EXERCISE
Beginning at the line that contains "Applied tail sheath." and ending at the last line of the entries, write out each line exactly; include nothing outside that span.

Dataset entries
==*==

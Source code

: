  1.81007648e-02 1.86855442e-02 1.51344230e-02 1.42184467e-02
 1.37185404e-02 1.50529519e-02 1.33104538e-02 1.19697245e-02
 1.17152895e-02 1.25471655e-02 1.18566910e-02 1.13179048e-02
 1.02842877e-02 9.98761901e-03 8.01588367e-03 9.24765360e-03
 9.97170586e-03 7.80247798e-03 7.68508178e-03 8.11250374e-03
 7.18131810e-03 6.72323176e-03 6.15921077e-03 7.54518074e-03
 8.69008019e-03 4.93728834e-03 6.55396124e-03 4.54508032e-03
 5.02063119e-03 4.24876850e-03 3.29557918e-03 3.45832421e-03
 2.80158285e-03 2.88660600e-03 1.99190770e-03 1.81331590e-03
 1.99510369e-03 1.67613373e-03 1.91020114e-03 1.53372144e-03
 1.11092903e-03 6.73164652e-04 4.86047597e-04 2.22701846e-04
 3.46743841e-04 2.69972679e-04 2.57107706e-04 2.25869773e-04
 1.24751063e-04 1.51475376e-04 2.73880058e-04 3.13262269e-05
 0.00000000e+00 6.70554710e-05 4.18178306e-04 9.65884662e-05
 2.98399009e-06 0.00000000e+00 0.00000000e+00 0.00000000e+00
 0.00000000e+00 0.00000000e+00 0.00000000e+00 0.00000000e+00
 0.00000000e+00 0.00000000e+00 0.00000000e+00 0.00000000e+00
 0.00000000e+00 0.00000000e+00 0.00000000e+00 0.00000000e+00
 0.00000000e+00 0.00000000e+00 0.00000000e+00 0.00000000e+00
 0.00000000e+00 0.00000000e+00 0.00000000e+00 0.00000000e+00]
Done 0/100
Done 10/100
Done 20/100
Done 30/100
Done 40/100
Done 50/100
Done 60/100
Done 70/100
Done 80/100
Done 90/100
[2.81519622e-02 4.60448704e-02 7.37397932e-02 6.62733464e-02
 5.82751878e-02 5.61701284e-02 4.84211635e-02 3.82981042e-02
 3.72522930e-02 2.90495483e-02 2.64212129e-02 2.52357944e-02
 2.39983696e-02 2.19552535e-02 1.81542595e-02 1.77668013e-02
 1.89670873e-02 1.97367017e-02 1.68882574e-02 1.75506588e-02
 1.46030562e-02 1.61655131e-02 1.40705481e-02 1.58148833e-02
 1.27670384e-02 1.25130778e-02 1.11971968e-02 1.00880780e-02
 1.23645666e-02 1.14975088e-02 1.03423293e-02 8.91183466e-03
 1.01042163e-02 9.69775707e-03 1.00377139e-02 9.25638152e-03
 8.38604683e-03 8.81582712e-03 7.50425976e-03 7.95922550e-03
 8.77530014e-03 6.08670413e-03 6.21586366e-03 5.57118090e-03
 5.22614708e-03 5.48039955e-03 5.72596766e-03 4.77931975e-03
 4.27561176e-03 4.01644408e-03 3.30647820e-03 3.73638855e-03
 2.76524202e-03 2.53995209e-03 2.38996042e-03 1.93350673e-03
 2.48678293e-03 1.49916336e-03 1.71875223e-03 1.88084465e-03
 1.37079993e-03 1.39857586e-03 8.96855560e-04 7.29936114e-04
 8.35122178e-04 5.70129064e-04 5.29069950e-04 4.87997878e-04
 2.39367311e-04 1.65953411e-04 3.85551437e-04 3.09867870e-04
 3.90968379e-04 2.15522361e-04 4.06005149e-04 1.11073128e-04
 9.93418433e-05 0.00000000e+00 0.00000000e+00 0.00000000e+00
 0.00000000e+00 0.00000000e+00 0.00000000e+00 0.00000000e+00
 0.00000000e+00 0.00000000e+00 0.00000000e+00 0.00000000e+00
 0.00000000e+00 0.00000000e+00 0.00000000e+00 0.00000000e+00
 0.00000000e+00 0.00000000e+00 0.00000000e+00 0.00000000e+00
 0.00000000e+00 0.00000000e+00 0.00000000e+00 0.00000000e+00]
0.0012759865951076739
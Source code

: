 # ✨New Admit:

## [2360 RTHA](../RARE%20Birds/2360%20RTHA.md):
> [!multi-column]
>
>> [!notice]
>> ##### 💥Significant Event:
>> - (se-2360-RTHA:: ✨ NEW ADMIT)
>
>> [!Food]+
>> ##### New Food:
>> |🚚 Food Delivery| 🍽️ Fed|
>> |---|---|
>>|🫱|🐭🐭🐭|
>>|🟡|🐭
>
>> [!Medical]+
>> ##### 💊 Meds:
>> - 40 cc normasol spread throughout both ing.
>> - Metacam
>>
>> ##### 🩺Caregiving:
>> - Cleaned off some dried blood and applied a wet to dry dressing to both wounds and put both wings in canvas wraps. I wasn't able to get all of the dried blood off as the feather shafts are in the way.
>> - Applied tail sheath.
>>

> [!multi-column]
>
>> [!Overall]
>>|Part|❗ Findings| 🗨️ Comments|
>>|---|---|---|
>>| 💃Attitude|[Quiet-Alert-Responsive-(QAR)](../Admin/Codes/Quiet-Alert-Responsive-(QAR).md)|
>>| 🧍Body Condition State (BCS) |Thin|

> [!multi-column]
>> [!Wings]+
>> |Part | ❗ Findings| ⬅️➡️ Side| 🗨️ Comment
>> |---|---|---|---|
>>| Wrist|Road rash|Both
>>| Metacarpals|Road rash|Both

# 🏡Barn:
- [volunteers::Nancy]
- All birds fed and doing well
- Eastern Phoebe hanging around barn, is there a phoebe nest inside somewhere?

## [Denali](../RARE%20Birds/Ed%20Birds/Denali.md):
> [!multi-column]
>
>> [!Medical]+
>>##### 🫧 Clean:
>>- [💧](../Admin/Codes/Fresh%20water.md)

==*==

WRITTEN ANSWER
>> - Applied tail sheath.
>>

> [!multi-column]
>
>> [!Overall]
>>|Part|❗ Findings| 🗨️ Comments|
>>|---|---|---|
>>| 💃Attitude|[Quiet-Alert-Responsive-(QAR)](../Admin/Codes/Quiet-Alert-Responsive-(QAR).md)|
>>| 🧍Body Condition State (BCS) |Thin|

> [!multi-column]
>> [!Wings]+
>> |Part | ❗ Findings| ⬅️➡️ Side| 🗨️ Comment
>> |---|---|---|---|
>>| Wrist|Road rash|Both
>>| Metacarpals|Road rash|Both

# 🏡Barn:
- [volunteers::Nancy]
- All birds fed and doing well
- Eastern Phoebe hanging around barn, is there a phoebe nest inside somewhere?

## [Denali](../RARE%20Birds/Ed%20Birds/Denali.md):
> [!multi-column]
>
>> [!Medical]+
>>##### 🫧 Clean:
>>- [💧](../Admin/Codes/Fresh%20water.md)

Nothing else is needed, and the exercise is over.